Read El alienista Online

Authors: Caleb Carr

Tags: #Intriga, Policíaco, Suspense

El alienista (77 page)

BOOK: El alienista
13.37Mb size Format: txt, pdf, ePub
ads

McManus volvió a tocarse la gorra, sacó varios trozos de cuerda y dos pañuelos, y cumplió a cabo las instrucciones de Laszlo como si se tratara de un paciente y laborioso toro. Mientras tanto, Kreizler acudió rápidamente junto al muchacho y empezó a quitarle la mordaza de la boca y a desatarle pies y manos.

— Todo va bien— le tranquilizó, aunque el chiquillo siguió sollozando y gimoteando incontroladamente—. Todo va bien, ahora ya estás a salvo.
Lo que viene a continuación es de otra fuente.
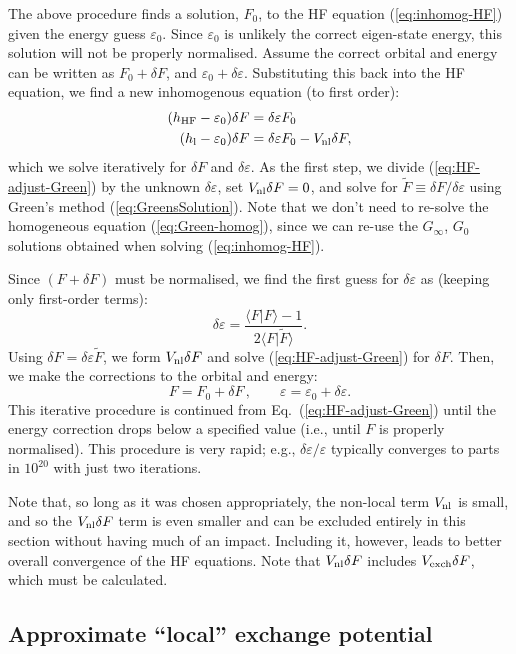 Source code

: \documentclass[10pt,twocolumn,a4paper]{article}%
\newcommand{\braket}[1]{\ensuremath{\langle #1\rangle}}	%
\newcommand{\be}{\begin{equation}}
\newcommand{\ee}{\end{equation}}
\def\en{\ensuremath{\varepsilon}}
\begin{document}
The above procedure finds a solution, $F_0$, to the HF equation (\ref{eq:inhomog-HF}) given the energy guess $\en_0$.
Since $\en_0$ is unlikely the correct eigen-state energy, this solution will not be properly normalised.
Assume the correct orbital and energy can be written as
$F_0 +  \delta F$, and
$\en_0 + \delta\en $.
Substituting this back into the HF equation, we find a new inhomogenous equation (to first order):
\begin{align}
(h_{\rm HF} - \en_0) \delta F &=  \delta\en F_0  \\
(h_{\rm l} - \en_0) \delta F &=  \delta\en F_0  - V_{\rm nl} \delta F,  \label{eq:HF-adjust-Green}
\end{align}
which we solve iteratively for $\delta F$ and $\delta \en$.
As the first step, we divide (\ref{eq:HF-adjust-Green}) by the unknown $\delta\en$, set $V_{\rm nl} \delta F=0$, and solve for $\tilde F\equiv\delta F/\delta\en$ using Green's method (\ref{eq:GreensSolution}).
Note that we don't need to re-solve the homogeneous equation (\ref{eq:Green-homog}), since we can re-use the $G_\infty$, $G_0$
solutions obtained when solving (\ref{eq:inhomog-HF}).

Since $(F+\delta F)$ must be normalised, we find the first guess for $\delta \en$ as (keeping only first-order terms):
\be
\delta \en = \frac{\braket{F|F} - 1}{2\braket{F|\tilde F}}.
\ee
Using  $\delta F = \delta\en\tilde F$, we form $V_{\rm nl} \delta F$ and solve (\ref{eq:HF-adjust-Green}) for $\delta F$.
Then, we make the corrections to the orbital and energy:
\be
F= F_0+\delta F \, , \qquad \en=\en_0 + \delta\en.
\ee
This iterative procedure is continued from Eq.~(\ref{eq:HF-adjust-Green}) until the energy correction drops below a specified value
(i.e., until $F$ is properly normalised).
This procedure is very rapid; e.g., $\delta\en/\en$ typically converges to parts in $10^{20}$ with just two iterations.

Note that, so long as it was chosen appropriately, the non-local term $V_{\rm nl}$ is small, and so the $V_{\rm nl}\delta F$ term is even smaller and can be excluded entirely in this section without having much of an impact.
Including it, however, leads to better overall convergence of the HF equations.
Note that $V_{\rm nl} \delta F$ includes $V_{\rm exch} \delta F$, which must be calculated.




\subsection{Approximate ``local'' exchange potential}\label{sec:hf-approx}
\end{document}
El muchacho miró a Laszlo, los ojos dominados por el terror.

— El iba a…

— Lo que iba a hacer ya no importa— le contestó mi amigo, sonriéndole, y con un pañuelo empezó a limpiar la cara del muchacho—. Lo que importa ahora es que estás a salvo. Toma…— Laszlo recogió del suelo su arrugado gabán de gala y lo colocó sobre los hombros del tembloroso muchacho.

Ya con todo bajo control, al menos de momento, satisfice mi curiosidad acercándome a la reja del paseo que daba a la calle y eché un vistazo hacia abajo: allí, a tan sólo medio metro del paseo, atada a unas clavijas, había un largo trozo de resistente cuerda. Tal como Kreizler había sospechado, no había sido una tarea difícil para un escalador experimentado como Beecham dar la vuelta y pasar a nuestras espaldas. Me volví para contemplar a nuestro enemigo ahora derrotado, y sacudí la cabeza ante la forma repentina y desconcertante con que había cambiado el curso de los acontecimientos.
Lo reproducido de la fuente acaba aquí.